• **Information given**:
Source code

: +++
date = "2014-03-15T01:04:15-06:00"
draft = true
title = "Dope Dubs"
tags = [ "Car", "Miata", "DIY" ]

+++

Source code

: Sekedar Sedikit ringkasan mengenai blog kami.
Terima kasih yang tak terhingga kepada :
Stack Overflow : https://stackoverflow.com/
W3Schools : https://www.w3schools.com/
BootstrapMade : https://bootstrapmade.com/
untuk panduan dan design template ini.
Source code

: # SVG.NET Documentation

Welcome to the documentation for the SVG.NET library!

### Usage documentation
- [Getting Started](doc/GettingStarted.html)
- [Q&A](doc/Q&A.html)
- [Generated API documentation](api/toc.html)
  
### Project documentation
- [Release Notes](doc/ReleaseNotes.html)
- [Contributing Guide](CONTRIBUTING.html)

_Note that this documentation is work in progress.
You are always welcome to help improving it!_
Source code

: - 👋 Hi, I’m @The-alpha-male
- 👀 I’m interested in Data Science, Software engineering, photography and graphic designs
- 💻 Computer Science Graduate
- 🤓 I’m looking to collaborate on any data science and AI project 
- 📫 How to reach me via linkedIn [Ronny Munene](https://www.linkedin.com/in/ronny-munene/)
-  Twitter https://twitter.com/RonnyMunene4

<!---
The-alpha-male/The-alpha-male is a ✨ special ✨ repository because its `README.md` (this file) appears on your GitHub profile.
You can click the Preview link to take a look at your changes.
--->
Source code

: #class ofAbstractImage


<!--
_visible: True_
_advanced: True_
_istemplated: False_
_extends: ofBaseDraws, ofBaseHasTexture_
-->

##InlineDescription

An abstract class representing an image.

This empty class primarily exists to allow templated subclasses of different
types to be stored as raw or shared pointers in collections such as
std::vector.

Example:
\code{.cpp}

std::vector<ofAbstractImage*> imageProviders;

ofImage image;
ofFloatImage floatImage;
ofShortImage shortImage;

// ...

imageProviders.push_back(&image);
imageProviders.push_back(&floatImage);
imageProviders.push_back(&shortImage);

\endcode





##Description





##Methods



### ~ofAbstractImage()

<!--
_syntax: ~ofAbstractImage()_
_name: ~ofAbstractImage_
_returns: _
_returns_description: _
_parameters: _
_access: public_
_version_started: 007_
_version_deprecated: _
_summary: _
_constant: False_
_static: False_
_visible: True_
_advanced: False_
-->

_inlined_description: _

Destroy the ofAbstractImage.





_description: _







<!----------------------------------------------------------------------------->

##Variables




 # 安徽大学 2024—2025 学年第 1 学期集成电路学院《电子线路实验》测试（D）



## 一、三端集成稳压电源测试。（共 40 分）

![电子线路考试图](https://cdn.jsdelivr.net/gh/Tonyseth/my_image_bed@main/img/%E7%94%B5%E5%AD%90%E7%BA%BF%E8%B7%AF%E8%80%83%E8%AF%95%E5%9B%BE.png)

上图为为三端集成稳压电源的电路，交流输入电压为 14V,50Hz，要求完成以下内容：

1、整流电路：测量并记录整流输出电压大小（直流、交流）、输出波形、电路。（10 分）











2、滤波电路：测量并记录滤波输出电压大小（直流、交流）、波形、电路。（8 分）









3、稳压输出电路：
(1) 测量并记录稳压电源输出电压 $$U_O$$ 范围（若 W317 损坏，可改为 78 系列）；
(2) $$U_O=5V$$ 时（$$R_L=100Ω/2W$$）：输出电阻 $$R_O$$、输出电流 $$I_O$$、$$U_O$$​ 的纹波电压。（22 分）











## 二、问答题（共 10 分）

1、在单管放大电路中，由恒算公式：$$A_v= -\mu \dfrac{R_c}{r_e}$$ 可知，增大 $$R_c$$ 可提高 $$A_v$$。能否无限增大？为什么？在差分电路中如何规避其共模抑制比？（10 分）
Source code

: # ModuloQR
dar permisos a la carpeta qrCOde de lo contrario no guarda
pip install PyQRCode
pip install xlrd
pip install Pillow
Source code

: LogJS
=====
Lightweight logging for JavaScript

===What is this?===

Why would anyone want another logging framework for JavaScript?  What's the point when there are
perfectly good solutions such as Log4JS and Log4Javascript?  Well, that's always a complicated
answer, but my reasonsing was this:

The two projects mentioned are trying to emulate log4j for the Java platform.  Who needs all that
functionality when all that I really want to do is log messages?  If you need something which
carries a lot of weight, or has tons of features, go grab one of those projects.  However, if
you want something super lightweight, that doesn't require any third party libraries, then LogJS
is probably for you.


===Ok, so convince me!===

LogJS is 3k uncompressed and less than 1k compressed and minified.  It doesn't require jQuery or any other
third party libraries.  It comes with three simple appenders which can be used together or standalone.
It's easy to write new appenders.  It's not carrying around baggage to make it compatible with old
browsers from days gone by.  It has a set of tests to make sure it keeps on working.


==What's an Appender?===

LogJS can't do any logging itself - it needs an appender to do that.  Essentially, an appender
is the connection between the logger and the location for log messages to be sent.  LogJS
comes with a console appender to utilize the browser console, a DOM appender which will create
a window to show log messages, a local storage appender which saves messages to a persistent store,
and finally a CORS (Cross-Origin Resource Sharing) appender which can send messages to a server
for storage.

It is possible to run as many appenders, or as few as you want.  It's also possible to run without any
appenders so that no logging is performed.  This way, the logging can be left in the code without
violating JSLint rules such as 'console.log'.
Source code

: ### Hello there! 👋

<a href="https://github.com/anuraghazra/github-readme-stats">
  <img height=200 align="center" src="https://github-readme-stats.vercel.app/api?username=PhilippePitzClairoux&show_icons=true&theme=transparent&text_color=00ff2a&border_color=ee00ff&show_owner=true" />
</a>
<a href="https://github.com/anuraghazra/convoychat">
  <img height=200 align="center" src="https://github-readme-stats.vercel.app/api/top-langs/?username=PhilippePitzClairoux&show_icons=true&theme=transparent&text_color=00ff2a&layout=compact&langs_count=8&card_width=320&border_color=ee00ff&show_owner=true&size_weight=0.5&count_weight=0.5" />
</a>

• **What the task asks**:
Please output the entries above, every line exactly as it reads.

• **Solution to the exercise**:
Source code

: +++
date = "2014-03-15T01:04:15-06:00"
draft = true
title = "Dope Dubs"
tags = [ "Car", "Miata", "DIY" ]

+++

Source code

: Sekedar Sedikit ringkasan mengenai blog kami.
Terima kasih yang tak terhingga kepada :
Stack Overflow : https://stackoverflow.com/
W3Schools : https://www.w3schools.com/
BootstrapMade : https://bootstrapmade.com/
untuk panduan dan design template ini.
Source code

: # SVG.NET Documentation

Welcome to the documentation for the SVG.NET library!

### Usage documentation
- [Getting Started](doc/GettingStarted.html)
- [Q&A](doc/Q&A.html)
- [Generated API documentation](api/toc.html)
  
### Project documentation
- [Release Notes](doc/ReleaseNotes.html)
- [Contributing Guide](CONTRIBUTING.html)

_Note that this documentation is work in progress.
You are always welcome to help improving it!_
Source code

: - 👋 Hi, I’m @The-alpha-male
- 👀 I’m interested in Data Science, Software engineering, photography and graphic designs
- 💻 Computer Science Graduate
- 🤓 I’m looking to collaborate on any data science and AI project 
- 📫 How to reach me via linkedIn [Ronny Munene](https://www.linkedin.com/in/ronny-munene/)
-  Twitter https://twitter.com/RonnyMunene4

<!---
The-alpha-male/The-alpha-male is a ✨ special ✨ repository because its `README.md` (this file) appears on your GitHub profile.
You can click the Preview link to take a look at your changes.
--->
Source code

: #class ofAbstractImage


<!--
_visible: True_
_advanced: True_
_istemplated: False_
_extends: ofBaseDraws, ofBaseHasTexture_
-->

##InlineDescription

An abstract class representing an image.

This empty class primarily exists to allow templated subclasses of different
types to be stored as raw or shared pointers in collections such as
std::vector.

Example:
\code{.cpp}

std::vector<ofAbstractImage*> imageProviders;

ofImage image;
ofFloatImage floatImage;
ofShortImage shortImage;

// ...

imageProviders.push_back(&image);
imageProviders.push_back(&floatImage);
imageProviders.push_back(&shortImage);

\endcode





##Description





##Methods



### ~ofAbstractImage()

<!--
_syntax: ~ofAbstractImage()_
_name: ~ofAbstractImage_
_returns: _
_returns_description: _
_parameters: _
_access: public_
_version_started: 007_
_version_deprecated: _
_summary: _
_constant: False_
_static: False_
_visible: True_
_advanced: False_
-->

_inlined_description: _

Destroy the ofAbstractImage.





_description: _







<!----------------------------------------------------------------------------->

##Variables




 # 安徽大学 2024—2025 学年第 1 学期集成电路学院《电子线路实验》测试（D）



## 一、三端集成稳压电源测试。（共 40 分）

![电子线路考试图](https://cdn.jsdelivr.net/gh/Tonyseth/my_image_bed@main/img/%E7%94%B5%E5%AD%90%E7%BA%BF%E8%B7%AF%E8%80%83%E8%AF%95%E5%9B%BE.png)

上图为为三端集成稳压电源的电路，交流输入电压为 14V,50Hz，要求完成以下内容：

1、整流电路：测量并记录整流输出电压大小（直流、交流）、输出波形、电路。（10 分）











2、滤波电路：测量并记录滤波输出电压大小（直流、交流）、波形、电路。（8 分）









3、稳压输出电路：
(1) 测量并记录稳压电源输出电压 $$U_O$$ 范围（若 W317 损坏，可改为 78 系列）；
(2) $$U_O=5V$$ 时（$$R_L=100Ω/2W$$）：输出电阻 $$R_O$$、输出电流 $$I_O$$、$$U_O$$​ 的纹波电压。（22 分）











## 二、问答题（共 10 分）

1、在单管放大电路中，由恒算公式：$$A_v= -\mu \dfrac{R_c}{r_e}$$ 可知，增大 $$R_c$$ 可提高 $$A_v$$。能否无限增大？为什么？在差分电路中如何规避其共模抑制比？（10 分）
Source code

: # ModuloQR
dar permisos a la carpeta qrCOde de lo contrario no guarda
pip install PyQRCode
pip install xlrd
pip install Pillow
Source code

: LogJS
=====
Lightweight logging for JavaScript

===What is this?===

Why would anyone want another logging framework for JavaScript?  What's the point when there are
perfectly good solutions such as Log4JS and Log4Javascript?  Well, that's always a complicated
answer, but my reasonsing was this:

The two projects mentioned are trying to emulate log4j for the Java platform.  Who needs all that
functionality when all that I really want to do is log messages?  If you need something which
carries a lot of weight, or has tons of features, go grab one of those projects.  However, if
you want something super lightweight, that doesn't require any third party libraries, then LogJS
is probably for you.


===Ok, so convince me!===

LogJS is 3k uncompressed and less than 1k compressed and minified.  It doesn't require jQuery or any other
third party libraries.  It comes with three simple appenders which can be used together or standalone.
It's easy to write new appenders.  It's not carrying around baggage to make it compatible with old
browsers from days gone by.  It has a set of tests to make sure it keeps on working.


==What's an Appender?===

LogJS can't do any logging itself - it needs an appender to do that.  Essentially, an appender
is the connection between the logger and the location for log messages to be sent.  LogJS
comes with a console appender to utilize the browser console, a DOM appender which will create
a window to show log messages, a local storage appender which saves messages to a persistent store,
and finally a CORS (Cross-Origin Resource Sharing) appender which can send messages to a server
for storage.

It is possible to run as many appenders, or as few as you want.  It's also possible to run without any
appenders so that no logging is performed.  This way, the logging can be left in the code without
violating JSLint rules such as 'console.log'.
Source code

: ### Hello there! 👋

<a href="https://github.com/anuraghazra/github-readme-stats">
  <img height=200 align="center" src="https://github-readme-stats.vercel.app/api?username=PhilippePitzClairoux&show_icons=true&theme=transparent&text_color=00ff2a&border_color=ee00ff&show_owner=true" />
</a>
<a href="https://github.com/anuraghazra/convoychat">
  <img height=200 align="center" src="https://github-readme-stats.vercel.app/api/top-langs/?username=PhilippePitzClairoux&show_icons=true&theme=transparent&text_color=00ff2a&layout=compact&langs_count=8&card_width=320&border_color=ee00ff&show_owner=true&size_weight=0.5&count_weight=0.5" />
</a>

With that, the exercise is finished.